══ Supplied material
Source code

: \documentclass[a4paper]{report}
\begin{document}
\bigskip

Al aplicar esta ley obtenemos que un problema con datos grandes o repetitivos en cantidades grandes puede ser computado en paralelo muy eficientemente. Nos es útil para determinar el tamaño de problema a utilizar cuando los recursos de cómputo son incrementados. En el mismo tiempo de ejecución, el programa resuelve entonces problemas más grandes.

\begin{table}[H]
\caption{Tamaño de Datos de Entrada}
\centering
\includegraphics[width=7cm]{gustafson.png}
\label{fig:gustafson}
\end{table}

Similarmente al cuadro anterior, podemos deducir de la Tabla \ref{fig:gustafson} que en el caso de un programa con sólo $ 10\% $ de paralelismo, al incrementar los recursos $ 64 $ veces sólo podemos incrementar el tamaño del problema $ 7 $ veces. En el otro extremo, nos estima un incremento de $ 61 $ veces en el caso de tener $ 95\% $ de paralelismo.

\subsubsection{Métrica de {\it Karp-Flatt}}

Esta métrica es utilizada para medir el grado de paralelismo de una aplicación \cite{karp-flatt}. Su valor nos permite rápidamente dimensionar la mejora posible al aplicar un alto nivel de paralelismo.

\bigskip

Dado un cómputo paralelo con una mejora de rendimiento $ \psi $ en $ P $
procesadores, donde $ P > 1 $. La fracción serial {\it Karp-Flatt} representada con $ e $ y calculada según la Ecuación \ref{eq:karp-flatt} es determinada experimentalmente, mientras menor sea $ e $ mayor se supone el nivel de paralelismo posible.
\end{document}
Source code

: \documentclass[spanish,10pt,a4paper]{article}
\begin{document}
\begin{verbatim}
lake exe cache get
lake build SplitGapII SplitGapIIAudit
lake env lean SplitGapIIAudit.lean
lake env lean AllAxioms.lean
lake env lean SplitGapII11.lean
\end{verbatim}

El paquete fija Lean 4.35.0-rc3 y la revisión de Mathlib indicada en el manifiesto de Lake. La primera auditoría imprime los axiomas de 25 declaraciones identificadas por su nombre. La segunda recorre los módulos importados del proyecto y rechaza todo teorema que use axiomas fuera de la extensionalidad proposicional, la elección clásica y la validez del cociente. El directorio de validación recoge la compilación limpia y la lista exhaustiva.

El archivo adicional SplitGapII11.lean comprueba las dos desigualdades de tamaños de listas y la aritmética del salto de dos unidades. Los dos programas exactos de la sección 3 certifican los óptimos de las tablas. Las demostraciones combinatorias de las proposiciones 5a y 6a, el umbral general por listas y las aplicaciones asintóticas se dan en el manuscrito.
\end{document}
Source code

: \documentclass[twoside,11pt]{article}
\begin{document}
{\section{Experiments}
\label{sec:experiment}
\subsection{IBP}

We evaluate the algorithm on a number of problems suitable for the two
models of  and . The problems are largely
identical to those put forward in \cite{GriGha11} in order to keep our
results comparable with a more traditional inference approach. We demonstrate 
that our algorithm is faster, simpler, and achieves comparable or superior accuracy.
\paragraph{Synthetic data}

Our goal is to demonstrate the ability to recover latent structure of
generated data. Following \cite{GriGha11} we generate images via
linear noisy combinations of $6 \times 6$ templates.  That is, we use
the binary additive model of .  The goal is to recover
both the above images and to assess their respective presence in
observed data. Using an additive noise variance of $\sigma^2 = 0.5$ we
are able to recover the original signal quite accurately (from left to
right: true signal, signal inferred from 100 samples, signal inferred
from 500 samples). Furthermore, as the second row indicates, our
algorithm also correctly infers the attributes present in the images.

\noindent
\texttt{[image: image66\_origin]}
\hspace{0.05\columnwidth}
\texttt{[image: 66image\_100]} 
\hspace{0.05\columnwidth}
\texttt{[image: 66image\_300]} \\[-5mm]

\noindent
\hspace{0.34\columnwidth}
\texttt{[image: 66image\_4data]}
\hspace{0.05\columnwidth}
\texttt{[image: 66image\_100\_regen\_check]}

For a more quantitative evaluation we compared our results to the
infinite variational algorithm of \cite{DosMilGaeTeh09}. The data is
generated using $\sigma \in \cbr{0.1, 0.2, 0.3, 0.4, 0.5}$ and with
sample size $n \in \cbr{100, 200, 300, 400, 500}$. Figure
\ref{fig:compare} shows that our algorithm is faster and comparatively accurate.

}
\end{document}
════
How to complete this task => Using the entries above, return each line in which the word "documentclass" occurs.

Answer to this task =>
: \documentclass[a4paper]{report}
: \documentclass[spanish,10pt,a4paper]{article}
: \documentclass[twoside,11pt]{article}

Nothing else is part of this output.